(Stored data)
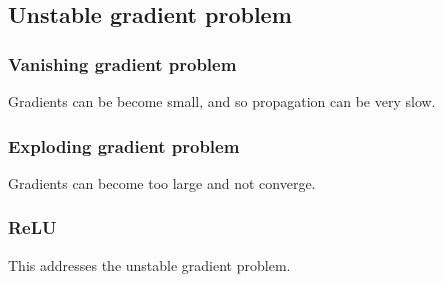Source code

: 
\subsection{Unstable gradient problem}

\subsubsection{Vanishing gradient problem}

Gradients can be become small, and so propagation can be very slow.

\subsubsection{Exploding gradient problem}

Gradients can become too large and not converge.

\subsubsection{ReLU}

This addresses the unstable gradient problem.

* **Directions for this task**
Would you retype each line above exactly and skip every image?

* **Worked solution**
Source code

: 
\subsection{Unstable gradient problem}

\subsubsection{Vanishing gradient problem}

Gradients can be become small, and so propagation can be very slow.

\subsubsection{Exploding gradient problem}

Gradients can become too large and not converge.

\subsubsection{ReLU}

This addresses the unstable gradient problem.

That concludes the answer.